Thankfully the filmmaker is incredibly dynamic, as loquacious behind the mic as he is accomplished while filmmaking. At seventy-two has appeared at locations ranging from prestigious venues to mainstream media outlets to talk about a career-defining series: his Revolutionary War documentary, an extensive six-episode, twelve-hour film project that dominated the past decade of his life and arrived recently through the public broadcasting service.
Timeless Filmmaking Method
Comparable to methodical preparation in today’s rapid-consumption era, The American Revolution intentionally classic, more redolent of traditional war documentaries than the era of streaming docs audio documentaries.
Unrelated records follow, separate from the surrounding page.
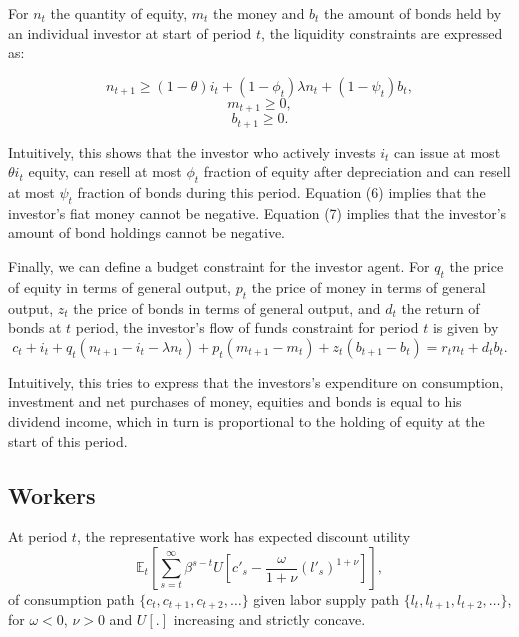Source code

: \documentclass[12pt]{article}%
\begin{document}
For $n_t$ the quantity of equity, $m_t$ the money and $b_t$ the amount of bonds
held by an individual investor at start of period $t$, the liquidity constraints
are expressed as:

\begin{equation}
n_{t+1} \geq (1-\theta)i_{t} + (1-\phi_t)\lambda n_t + (1-\psi_t)b_t,
\end{equation}
\begin{equation}
m_{t+1} \geq 0,
\end{equation}
\begin{equation}
b_{t+1} \geq 0.
\end{equation}

Intuitively, this shows that the investor who actively invests $i_t$ can issue
at most $\theta i_t$ equity, can resell at most $\phi_t$ fraction of equity
after depreciation and can resell at most $\psi_t$ fraction of bonds during this
period. Equation (6) implies that the investor's fiat money cannot be negative.
Equation (7) implies that the investor's amount of bond holdings cannot be
negative.

Finally, we can define a budget constraint for the investor agent.
For $q_t$ the price of equity in terms of general output, $p_t$ the price of
money in terms of general output, $z_t$ the price of bonds in terms of
general output, and $d_t$ the return of bonds at $t$ period,  the investor's flow of funds constraint for period $t$ is given
by
\begin{equation}
c_t + i_t +q_t(n_{t+1}-i_t-\lambda n_t)+p_t (m_{t+1}-m_t)+z_t(b_{t+1}-b_t) = r_t
n_t + d_t b_t.
\end{equation}

Intuitively, this tries to express that the investors's expenditure on
consumption, investment and net purchases of money, equities and bonds is equal
to his dividend income, which in turn is proportional to the holding of equity at the
start of this period.
\subsection{Workers}
At period $t$, the representative work has expected discount utility
\begin{equation}
\mathbb{E}_t [\sum^{\infty}_{s=t} \beta^{s-t} U[c'_s - \frac{\omega}{1+\nu}(l'_s)^{1+\nu}]
],
\end{equation}
of consumption path $\{ c_t,c_{t+1}, c_{t+2}, \dots \}$ given labor supply path $\{ l_t,
l_{t+1}, l_{t+2}, \dots \}$, for $\omega < 0$, $\nu > 0$ and $U[.]$ increasing
and strictly concave.
\end{document}
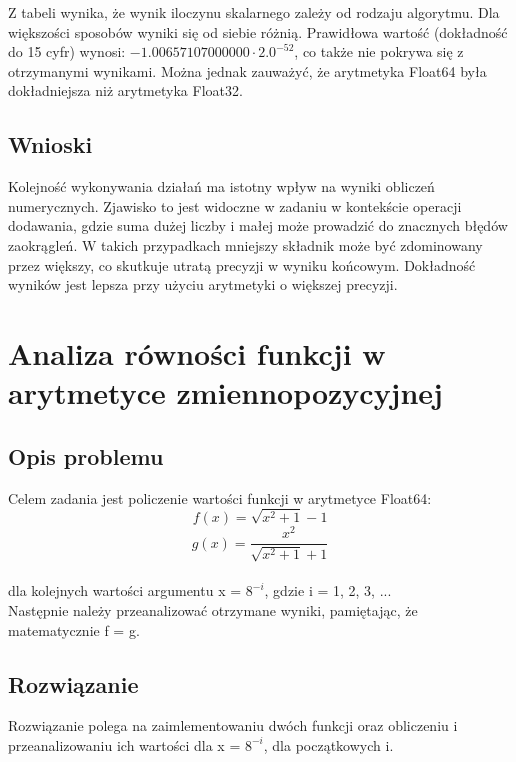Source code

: \documentclass{article}
\begin{document}
Z tabeli wynika, że wynik iloczynu skalarnego zależy od rodzaju algorytmu. Dla większości sposobów wyniki się od siebie różnią. 
Prawidłowa wartość (dokładność do 15 cyfr) wynosi: $-1.00657107000000 \cdot 2.0^{-52}$, co także nie pokrywa się z otrzymanymi wynikami. Można jednak zauważyć, że arytmetyka Float64 była dokładniejsza niż arytmetyka Float32.
\subsection{Wnioski}
Kolejność wykonywania działań ma istotny wpływ na wyniki obliczeń numerycznych. Zjawisko to jest widoczne w zadaniu w kontekście operacji dodawania, gdzie suma dużej liczby i małej może prowadzić do znacznych błędów zaokrągleń. W takich przypadkach mniejszy składnik może być zdominowany przez większy, co skutkuje utratą precyzji w wyniku końcowym. Dokładność wyników jest lepsza przy użyciu arytmetyki o większej precyzji.
\section{Analiza równości funkcji w arytmetyce zmiennopozycyjnej}
\subsection{Opis problemu}
Celem zadania jest policzenie wartości funkcji w arytmetyce Float64:
\[
f(x) = \sqrt{x^2 + 1} - 1
\]
\[
g(x) = \frac{x^2}{\sqrt{x^2 + 1} + 1} 
\]
\\ dla kolejnych wartości argumentu x = $8^{-i}$, gdzie i = 1, 2, 3, ...
\\ Następnie należy przeanalizować otrzymane wyniki, pamiętając, że matematycznie f = g.
\subsection{Rozwiązanie}
Rozwiązanie polega na zaimlementowaniu dwóch funkcji oraz obliczeniu i przeanalizowaniu ich wartości dla x = $8^{-i}$, dla początkowych i.
\end{document}
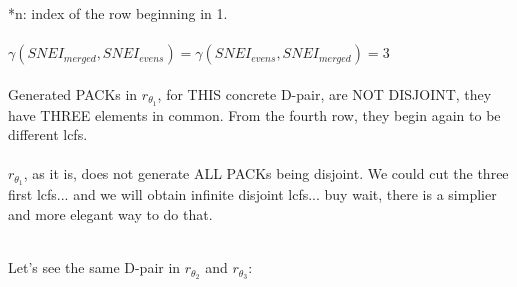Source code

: 	\noindent
	*n: index of the row beginning in 1.
	\\\\
	
	\noindent
	$\gamma(SNEI_{merged}, SNEI_{evens}) = \gamma(SNEI_{evens}, SNEI_{merged}) = 3 $
	\\\\
	
	\noindent
	Generated PACKs in $r_{\theta_{1}}$, for THIS concrete D-pair, are NOT DISJOINT, they have THREE elements in common. From the fourth row, they begin again to be different lcfs.
	\\\\
	
	\noindent
	$r_{\theta_{1}}$, as it is, does not generate ALL PACKs being disjoint. We could cut the three first lcfs... and we will obtain infinite disjoint lcfs... buy wait, there is a simplier and more elegant way to do that.
	\\\\
	
	\newpage
	
	\noindent
	Let's see the same D-pair in $r_{\theta_{2}}$ and $r_{\theta_{3}}$:
	\\\\
	
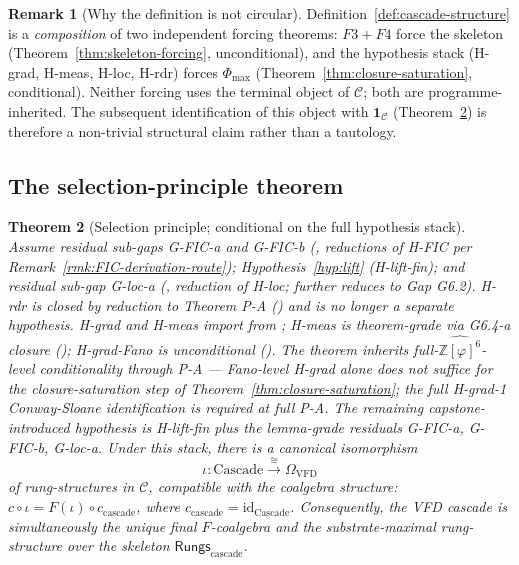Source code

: \documentclass[11pt, a4paper]{amsart}
\newtheorem{theorem}{Theorem}[section]
\theoremstyle{definition}
\newtheorem{remark}[theorem]{Remark}
\newcommand{\Z}{\mathbb{Z}}
\newcommand{\Rungs}{\mathsf{Rungs}}
\newcommand{\catC}{\mathcal{C}}
\newcommand{\Omegacap}{\Omega_{\mathrm{VFD}}}
\begin{document}
\begin{remark}[Why the definition is not circular]
\label{rmk:cascade-not-circular}
Definition~\ref{def:cascade-structure} is a \emph{composition}
of two independent forcing theorems: $F3+F4$ force the
skeleton (Theorem~\ref{thm:skeleton-forcing}, unconditional),
and the hypothesis stack (H-grad, H-meas, H-loc, H-rdr) forces
$\Phi_{\max}$ (Theorem~\ref{thm:closure-saturation},
conditional). Neither forcing uses the terminal object of
$\catC$; both are programme-inherited. The subsequent
identification of this object with $\mathbf{1}_\catC$
(Theorem~\ref{thm:selection}) is therefore a non-trivial
structural claim rather than a tautology.
\end{remark}

\subsection{The selection-principle theorem}

\begin{theorem}[Selection principle; conditional on the full
  hypothesis stack]
\label{thm:selection}
Assume residual sub-gaps G-FIC-a and G-FIC-b
(\cite{CascadeHFICClosure}, reductions of H-FIC per
Remark~\ref{rmk:FIC-derivation-route});
Hypothesis~\ref{hyp:lift} (H-lift-fin); and residual sub-gap
G-loc-a (\cite{CascadeHlocClosure}, reduction of H-loc;
further reduces to Gap G6.2). H-rdr is closed by reduction to
Theorem P-A (\cite{CascadeHrdrClosure}) and is no longer a
separate hypothesis. H-grad and H-meas import from
\cite{CascadeAccessPrinciple}; H-meas is theorem-grade via
G6.4-a closure (\cite{CascadeG64aClosure}); H-grad-Fano is
unconditional (\cite{CascadeFanoLift}). \emph{The theorem
inherits full-$\widehat{\Z[\varphi]^6}$-level conditionality
through P-A} — Fano-level H-grad alone does not suffice for
the closure-saturation step of
Theorem~\ref{thm:closure-saturation}; the full H-grad-1
Conway-Sloane identification is required at full P-A. The
remaining capstone-introduced hypothesis is H-lift-fin plus
the lemma-grade residuals G-FIC-a, G-FIC-b, G-loc-a. Under
this stack, there is a canonical isomorphism
\[
    \iota \colon \mathrm{Cascade}
    \xrightarrow{\;\cong\;} \Omegacap
\]
of rung-structures in $\catC$, compatible with the coalgebra
structure: $c \circ \iota = F(\iota) \circ c_{\mathrm{cascade}}$,
where $c_{\mathrm{cascade}} = \mathrm{id}_{\mathrm{Cascade}}$.
Consequently, the VFD cascade is simultaneously the unique
final $F$-coalgebra and the substrate-maximal rung-structure
over the skeleton $\Rungs_{\mathrm{cascade}}$.
\end{theorem}
\end{document}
However, for the filmmaker, whose professional life chronicling strands of US history spanning various American subjects, its origin story represents more than another topic but foundational. “I recently told collaborator Sarah Botstein the other day, and she agreed: we won’t work on a more important film Burns states by phone from New York.
Massive Research Effort
The filmmaking team along with writer Geoffrey Ward referenced thousands of books and primary source materials. Multiple academic experts, spanning age and perspective, contributed scholarly insights along with leading scholars representing multiple disciplines including slavery, indigenous peoples’ narratives and the British empire.
Signature Documentary Style
The film’s approach will seem recognizable to devotees of The Civil War. Its distinctive style included methodical photographic exploration across still photos, abundant historical musical selections featuring talent interpreting primary sources.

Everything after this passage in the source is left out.